Я не хочу врастать в эту семью, думала Сэнди, поддаваться обаянию Арианны Шалье или наглого красавца, ее сына. Сэнди хотела придерживаться тактики, выработанной ею для себя за последние три года: быть замкнутой, никому не открывать душу, не поддаваться чувствам, не принимать ничьей теплоты, рассчитывать только на свои силы. Не пропускать никого сквозь воздвигнутую ею стену отчуждения. Но эти люди, видимо, умели находить щели в любой стене.
Сэнди вскочила с кресла, потом улыбнулась, смягчая свою резкость.
— Вы, кажется, говорили про завтрак?
— О да, конечно. — Арианна тоже порывисто поднялась с тревогой на лице. — Я оставила сервировочный столик в вашей гостиной, у двери. Как будет жаль, если все остыло… Можно, конечно, подогреть, но…
— Ничего не остыло, я уверена. — Теперь Сэнди успокаивала эту женщину, они словно поменялись ролями.

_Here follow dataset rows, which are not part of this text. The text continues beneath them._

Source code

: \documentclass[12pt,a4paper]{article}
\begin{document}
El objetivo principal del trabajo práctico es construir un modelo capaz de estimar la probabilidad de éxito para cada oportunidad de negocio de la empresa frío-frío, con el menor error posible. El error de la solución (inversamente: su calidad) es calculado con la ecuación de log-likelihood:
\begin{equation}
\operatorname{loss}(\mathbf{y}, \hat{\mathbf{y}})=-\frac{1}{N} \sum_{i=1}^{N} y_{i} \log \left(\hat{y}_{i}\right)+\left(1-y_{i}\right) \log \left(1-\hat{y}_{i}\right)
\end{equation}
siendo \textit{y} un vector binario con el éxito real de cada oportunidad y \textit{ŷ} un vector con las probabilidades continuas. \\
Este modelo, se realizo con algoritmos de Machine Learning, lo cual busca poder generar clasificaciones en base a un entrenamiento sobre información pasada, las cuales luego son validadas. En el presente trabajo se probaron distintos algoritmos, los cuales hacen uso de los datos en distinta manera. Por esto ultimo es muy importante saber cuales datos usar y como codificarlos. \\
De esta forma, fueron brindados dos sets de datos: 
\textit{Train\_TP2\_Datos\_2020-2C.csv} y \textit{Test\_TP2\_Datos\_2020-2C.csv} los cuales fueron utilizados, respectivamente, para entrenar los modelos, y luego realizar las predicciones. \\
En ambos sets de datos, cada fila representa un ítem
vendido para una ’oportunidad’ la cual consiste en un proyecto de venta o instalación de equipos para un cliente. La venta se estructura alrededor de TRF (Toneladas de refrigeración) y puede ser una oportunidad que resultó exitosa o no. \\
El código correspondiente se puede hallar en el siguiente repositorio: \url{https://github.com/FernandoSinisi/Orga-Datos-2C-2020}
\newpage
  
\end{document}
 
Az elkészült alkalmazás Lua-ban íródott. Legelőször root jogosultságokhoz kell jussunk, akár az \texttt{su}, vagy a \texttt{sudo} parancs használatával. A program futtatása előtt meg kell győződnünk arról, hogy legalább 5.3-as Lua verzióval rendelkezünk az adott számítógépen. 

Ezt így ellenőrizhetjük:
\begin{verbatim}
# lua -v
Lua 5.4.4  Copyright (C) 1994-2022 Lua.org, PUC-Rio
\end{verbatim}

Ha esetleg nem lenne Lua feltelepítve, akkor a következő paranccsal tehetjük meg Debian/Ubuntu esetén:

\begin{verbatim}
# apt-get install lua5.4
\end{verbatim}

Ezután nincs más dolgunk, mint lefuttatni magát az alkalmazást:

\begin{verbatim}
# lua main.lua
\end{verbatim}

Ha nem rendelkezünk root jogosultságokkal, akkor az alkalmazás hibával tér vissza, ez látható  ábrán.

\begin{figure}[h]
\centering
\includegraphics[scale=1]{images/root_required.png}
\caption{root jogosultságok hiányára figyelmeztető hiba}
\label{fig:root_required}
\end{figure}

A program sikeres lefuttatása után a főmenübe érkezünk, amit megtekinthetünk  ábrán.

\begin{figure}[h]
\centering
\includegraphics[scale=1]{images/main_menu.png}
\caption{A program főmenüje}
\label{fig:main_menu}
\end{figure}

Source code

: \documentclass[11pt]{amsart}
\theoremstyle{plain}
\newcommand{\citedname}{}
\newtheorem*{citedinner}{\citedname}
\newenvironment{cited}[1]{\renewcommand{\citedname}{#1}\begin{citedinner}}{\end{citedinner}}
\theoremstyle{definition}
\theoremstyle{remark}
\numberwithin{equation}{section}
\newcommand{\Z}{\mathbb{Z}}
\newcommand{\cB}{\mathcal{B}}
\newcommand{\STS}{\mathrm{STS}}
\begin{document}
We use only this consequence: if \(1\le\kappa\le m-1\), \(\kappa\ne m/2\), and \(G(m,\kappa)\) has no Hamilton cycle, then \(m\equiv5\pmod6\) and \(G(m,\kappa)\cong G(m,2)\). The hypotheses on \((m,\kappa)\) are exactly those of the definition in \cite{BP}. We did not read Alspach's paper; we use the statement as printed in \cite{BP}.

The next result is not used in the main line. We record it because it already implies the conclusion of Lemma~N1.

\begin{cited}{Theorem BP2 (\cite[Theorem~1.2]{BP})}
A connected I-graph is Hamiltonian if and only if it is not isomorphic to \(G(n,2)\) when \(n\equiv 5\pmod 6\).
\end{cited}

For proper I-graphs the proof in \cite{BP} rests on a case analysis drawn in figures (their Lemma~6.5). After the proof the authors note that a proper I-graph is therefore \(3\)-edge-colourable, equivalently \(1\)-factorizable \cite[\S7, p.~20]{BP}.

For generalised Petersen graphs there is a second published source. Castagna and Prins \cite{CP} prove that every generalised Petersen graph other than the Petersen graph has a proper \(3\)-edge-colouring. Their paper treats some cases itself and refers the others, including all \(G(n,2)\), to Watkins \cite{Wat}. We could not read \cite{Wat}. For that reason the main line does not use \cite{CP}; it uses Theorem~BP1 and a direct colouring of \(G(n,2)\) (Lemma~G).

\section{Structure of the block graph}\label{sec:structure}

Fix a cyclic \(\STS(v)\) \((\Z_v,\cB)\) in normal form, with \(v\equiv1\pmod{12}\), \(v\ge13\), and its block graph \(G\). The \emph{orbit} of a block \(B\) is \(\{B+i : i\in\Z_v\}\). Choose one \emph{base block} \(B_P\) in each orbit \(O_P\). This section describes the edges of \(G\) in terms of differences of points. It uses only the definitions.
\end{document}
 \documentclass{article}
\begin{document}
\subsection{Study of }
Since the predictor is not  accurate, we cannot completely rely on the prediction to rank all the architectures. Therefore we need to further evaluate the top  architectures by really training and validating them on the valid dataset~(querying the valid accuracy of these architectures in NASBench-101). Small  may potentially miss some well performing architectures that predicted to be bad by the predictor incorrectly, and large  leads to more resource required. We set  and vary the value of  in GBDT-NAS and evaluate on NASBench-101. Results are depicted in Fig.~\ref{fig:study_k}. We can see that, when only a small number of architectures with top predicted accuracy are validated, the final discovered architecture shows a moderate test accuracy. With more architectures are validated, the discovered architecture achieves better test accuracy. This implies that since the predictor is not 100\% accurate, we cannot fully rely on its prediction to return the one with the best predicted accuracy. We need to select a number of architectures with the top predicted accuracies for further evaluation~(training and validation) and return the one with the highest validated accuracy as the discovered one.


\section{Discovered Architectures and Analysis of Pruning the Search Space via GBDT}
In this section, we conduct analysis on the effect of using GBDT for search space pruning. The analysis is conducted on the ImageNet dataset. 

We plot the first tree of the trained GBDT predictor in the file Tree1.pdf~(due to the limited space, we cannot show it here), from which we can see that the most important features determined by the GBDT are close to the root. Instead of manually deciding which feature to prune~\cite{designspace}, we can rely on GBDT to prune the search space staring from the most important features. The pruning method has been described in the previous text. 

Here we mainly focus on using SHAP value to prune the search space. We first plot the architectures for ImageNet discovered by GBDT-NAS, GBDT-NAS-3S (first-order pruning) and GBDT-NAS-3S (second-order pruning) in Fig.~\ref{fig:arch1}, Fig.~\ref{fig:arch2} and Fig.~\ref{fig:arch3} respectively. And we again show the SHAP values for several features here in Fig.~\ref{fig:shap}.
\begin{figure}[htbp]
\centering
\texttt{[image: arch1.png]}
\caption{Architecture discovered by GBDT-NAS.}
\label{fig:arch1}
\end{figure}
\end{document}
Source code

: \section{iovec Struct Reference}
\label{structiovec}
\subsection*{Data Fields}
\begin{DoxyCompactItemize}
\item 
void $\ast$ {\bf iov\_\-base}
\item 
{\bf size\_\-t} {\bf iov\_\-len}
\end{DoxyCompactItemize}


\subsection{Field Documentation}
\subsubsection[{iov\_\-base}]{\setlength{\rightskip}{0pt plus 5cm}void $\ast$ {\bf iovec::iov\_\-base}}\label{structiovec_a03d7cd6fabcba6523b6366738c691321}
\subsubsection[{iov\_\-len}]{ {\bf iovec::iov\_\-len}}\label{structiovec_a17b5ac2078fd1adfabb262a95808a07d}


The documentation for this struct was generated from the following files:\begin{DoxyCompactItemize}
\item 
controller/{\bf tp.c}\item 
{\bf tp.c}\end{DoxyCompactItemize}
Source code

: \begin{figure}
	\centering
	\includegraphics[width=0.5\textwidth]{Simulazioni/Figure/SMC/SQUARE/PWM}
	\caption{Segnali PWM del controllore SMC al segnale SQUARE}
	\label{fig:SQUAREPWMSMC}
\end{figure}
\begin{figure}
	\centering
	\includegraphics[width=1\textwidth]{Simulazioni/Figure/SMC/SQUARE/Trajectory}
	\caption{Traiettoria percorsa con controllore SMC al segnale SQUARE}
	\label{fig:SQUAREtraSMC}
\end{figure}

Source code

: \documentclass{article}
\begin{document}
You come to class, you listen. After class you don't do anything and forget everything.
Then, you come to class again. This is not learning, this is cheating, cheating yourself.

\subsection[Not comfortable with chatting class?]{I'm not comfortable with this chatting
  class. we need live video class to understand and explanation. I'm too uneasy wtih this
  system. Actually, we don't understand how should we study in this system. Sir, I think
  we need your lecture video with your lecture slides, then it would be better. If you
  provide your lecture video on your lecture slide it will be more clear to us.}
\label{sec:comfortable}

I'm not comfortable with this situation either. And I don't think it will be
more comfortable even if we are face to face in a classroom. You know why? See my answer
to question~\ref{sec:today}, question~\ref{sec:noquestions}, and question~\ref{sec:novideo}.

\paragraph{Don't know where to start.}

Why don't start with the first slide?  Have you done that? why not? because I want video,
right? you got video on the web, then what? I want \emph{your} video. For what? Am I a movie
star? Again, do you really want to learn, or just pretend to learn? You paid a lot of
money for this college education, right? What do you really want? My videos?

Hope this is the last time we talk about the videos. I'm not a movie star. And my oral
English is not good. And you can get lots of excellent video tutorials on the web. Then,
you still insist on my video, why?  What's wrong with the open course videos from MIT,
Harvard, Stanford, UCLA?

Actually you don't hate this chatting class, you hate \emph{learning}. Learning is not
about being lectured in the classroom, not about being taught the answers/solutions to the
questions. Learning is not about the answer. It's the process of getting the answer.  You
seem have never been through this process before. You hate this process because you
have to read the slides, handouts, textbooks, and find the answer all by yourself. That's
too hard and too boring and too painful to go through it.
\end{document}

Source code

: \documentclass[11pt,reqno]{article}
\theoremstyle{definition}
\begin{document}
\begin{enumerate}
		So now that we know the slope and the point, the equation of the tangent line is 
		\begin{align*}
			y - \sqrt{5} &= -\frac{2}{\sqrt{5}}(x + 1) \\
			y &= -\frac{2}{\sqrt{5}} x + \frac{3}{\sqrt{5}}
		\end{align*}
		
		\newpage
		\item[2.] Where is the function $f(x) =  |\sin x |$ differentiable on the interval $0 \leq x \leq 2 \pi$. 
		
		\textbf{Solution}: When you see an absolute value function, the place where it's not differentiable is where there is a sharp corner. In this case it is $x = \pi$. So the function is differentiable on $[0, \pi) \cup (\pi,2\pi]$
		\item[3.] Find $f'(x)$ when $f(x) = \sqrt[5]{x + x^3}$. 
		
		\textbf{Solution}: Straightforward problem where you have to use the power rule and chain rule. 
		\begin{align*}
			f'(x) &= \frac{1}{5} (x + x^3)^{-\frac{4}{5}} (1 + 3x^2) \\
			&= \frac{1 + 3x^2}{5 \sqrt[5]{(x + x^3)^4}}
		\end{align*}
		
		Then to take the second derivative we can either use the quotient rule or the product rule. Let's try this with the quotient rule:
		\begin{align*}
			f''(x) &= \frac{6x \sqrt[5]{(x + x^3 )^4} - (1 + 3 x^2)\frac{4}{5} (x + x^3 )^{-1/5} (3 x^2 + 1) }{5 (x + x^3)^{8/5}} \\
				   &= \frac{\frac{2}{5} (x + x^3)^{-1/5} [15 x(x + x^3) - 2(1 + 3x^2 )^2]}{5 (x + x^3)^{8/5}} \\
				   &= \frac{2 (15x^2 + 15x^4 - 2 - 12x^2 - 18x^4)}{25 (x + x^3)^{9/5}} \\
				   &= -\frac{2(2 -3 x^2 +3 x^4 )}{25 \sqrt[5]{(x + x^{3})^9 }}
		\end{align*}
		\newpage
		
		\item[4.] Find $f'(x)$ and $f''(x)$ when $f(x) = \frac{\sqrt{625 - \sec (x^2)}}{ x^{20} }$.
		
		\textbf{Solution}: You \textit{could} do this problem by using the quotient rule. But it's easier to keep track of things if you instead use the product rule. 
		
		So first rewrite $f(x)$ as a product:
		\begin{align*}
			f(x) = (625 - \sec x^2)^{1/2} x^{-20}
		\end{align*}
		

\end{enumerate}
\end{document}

Все получилось само собой: мать Жака обладала таким обаянием, что Сэнди стало понятно, почему он за нее постоянно заступался. — Может быть, я взгляну, не проснулась ли Энн?
В результате три женщины завтракали вместе, на залитом утренним солнцем балконе. Солнце уже немного прогрело воздух. И хотя однажды возник неловкий момент и все замолчали, завтрак в общем прошел хорошо. Женщины допивали кофе, когда раздался стук в дверь.
— Это, видимо, Клэр, пришла забрать посуду, — сказала Арианна и ответила:
— Войдите!
Однако через минуту, когда дверные шторы раздвинулись, вошла совсем не пухленькая, смазливая Клэр — вошел Жак собственной персоной. Он выглядел потрясающе в черных джинсах и серой шелковой рубашке, расстегнутой на несколько пуговиц и приоткрывавшей широкую, поросшую волосами грудь. Сэнди чуть не поперхнулась своим кофе.